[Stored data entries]
-----

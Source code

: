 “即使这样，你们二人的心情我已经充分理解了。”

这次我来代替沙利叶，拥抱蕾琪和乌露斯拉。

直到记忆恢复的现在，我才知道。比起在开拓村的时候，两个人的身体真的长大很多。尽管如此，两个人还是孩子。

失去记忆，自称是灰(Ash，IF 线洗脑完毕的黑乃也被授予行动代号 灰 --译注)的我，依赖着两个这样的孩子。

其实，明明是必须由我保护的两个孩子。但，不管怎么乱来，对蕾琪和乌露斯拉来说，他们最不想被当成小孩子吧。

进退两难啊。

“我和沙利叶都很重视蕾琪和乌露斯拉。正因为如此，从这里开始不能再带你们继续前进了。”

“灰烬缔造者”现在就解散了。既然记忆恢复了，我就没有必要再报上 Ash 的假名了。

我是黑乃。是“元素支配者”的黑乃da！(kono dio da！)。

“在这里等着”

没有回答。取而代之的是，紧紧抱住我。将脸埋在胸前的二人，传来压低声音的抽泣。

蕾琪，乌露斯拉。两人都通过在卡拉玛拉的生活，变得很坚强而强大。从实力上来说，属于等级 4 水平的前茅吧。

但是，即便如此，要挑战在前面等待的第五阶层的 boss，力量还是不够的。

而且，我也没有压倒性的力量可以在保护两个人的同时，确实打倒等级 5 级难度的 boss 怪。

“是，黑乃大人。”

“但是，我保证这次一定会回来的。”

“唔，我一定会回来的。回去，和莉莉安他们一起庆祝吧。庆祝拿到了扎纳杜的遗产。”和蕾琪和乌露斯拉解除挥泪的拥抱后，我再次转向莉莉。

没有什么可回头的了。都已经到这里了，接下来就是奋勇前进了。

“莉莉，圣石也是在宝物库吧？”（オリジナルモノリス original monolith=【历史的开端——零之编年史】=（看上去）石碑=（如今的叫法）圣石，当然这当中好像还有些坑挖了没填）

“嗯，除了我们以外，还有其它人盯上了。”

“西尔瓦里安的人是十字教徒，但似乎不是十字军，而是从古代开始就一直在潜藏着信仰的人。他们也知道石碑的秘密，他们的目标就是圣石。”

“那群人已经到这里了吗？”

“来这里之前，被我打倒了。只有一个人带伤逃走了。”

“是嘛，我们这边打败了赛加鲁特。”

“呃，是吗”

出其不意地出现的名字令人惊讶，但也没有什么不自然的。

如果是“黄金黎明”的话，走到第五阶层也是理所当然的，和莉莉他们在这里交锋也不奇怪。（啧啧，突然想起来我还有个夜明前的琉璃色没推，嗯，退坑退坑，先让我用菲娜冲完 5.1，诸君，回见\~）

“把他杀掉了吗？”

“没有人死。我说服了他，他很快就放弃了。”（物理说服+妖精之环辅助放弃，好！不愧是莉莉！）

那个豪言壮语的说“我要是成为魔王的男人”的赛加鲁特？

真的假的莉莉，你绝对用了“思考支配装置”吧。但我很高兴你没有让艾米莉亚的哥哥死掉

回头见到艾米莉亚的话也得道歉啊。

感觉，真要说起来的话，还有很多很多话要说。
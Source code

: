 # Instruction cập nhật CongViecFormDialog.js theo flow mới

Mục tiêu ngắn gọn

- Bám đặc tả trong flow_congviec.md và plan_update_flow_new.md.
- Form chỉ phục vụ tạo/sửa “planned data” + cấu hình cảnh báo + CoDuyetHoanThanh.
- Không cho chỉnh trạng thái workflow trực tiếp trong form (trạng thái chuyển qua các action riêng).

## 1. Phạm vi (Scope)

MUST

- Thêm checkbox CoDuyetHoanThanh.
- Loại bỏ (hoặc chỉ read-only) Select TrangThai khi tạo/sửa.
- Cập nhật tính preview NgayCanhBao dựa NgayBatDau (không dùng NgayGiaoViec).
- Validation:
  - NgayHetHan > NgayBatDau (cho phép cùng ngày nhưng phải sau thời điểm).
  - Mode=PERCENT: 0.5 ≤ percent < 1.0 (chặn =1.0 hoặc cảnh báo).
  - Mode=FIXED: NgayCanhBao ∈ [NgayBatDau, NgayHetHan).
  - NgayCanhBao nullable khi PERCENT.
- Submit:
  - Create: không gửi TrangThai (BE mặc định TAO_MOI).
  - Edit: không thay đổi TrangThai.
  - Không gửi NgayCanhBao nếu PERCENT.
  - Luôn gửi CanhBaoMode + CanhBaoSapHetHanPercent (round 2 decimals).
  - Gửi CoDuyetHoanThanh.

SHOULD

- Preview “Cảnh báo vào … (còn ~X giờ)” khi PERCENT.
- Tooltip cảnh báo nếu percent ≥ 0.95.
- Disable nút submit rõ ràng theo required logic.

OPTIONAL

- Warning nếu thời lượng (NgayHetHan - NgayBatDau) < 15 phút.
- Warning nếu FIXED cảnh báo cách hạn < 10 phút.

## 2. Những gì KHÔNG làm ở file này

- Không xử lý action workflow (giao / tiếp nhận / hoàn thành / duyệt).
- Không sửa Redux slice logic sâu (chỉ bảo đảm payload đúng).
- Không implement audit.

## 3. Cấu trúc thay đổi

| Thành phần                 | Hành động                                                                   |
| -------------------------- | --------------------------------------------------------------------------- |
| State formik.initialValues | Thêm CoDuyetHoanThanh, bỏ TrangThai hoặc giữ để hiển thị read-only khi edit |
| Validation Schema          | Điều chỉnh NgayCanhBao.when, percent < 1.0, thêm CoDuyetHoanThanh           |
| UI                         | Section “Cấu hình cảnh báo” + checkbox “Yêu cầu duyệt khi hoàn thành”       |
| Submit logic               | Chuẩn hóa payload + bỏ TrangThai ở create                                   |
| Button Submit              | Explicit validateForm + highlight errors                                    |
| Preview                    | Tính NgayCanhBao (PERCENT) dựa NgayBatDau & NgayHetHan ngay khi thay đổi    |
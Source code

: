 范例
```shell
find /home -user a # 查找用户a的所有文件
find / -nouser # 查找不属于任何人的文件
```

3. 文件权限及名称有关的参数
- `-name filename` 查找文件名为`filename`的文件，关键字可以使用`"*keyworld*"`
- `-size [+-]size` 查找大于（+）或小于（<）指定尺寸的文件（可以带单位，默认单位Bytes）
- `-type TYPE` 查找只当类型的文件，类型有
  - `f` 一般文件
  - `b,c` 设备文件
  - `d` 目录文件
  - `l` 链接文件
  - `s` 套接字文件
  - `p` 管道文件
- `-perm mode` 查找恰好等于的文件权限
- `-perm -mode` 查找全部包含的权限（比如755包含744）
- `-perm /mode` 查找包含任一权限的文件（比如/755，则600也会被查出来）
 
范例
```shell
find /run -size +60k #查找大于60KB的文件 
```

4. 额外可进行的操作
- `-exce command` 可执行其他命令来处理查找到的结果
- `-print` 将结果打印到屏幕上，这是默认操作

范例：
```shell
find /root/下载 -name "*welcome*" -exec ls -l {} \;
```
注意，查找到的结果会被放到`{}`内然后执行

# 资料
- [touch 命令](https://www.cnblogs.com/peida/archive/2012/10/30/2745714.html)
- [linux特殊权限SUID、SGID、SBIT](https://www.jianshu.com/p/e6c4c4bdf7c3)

-----

■ WHAT THE TASK REQUIRES
Restate verbatim all lines from the start of the data through the line containing "没有什么可回头的了。都已经到这里了，接下来就是奋勇前进了。", with both ends kept.

■ ANSWER SECTION
Source code

: “即使这样，你们二人的心情我已经充分理解了。”

这次我来代替沙利叶，拥抱蕾琪和乌露斯拉。

直到记忆恢复的现在，我才知道。比起在开拓村的时候，两个人的身体真的长大很多。尽管如此，两个人还是孩子。

失去记忆，自称是灰(Ash，IF 线洗脑完毕的黑乃也被授予行动代号 灰 --译注)的我，依赖着两个这样的孩子。

其实，明明是必须由我保护的两个孩子。但，不管怎么乱来，对蕾琪和乌露斯拉来说，他们最不想被当成小孩子吧。

进退两难啊。

“我和沙利叶都很重视蕾琪和乌露斯拉。正因为如此，从这里开始不能再带你们继续前进了。”

“灰烬缔造者”现在就解散了。既然记忆恢复了，我就没有必要再报上 Ash 的假名了。

我是黑乃。是“元素支配者”的黑乃da！(kono dio da！)。

“在这里等着”

没有回答。取而代之的是，紧紧抱住我。将脸埋在胸前的二人，传来压低声音的抽泣。

蕾琪，乌露斯拉。两人都通过在卡拉玛拉的生活，变得很坚强而强大。从实力上来说，属于等级 4 水平的前茅吧。

但是，即便如此，要挑战在前面等待的第五阶层的 boss，力量还是不够的。

而且，我也没有压倒性的力量可以在保护两个人的同时，确实打倒等级 5 级难度的 boss 怪。

“是，黑乃大人。”

“但是，我保证这次一定会回来的。”

“唔，我一定会回来的。回去，和莉莉安他们一起庆祝吧。庆祝拿到了扎纳杜的遗产。”和蕾琪和乌露斯拉解除挥泪的拥抱后，我再次转向莉莉。

没有什么可回头的了。都已经到这里了，接下来就是奋勇前进了。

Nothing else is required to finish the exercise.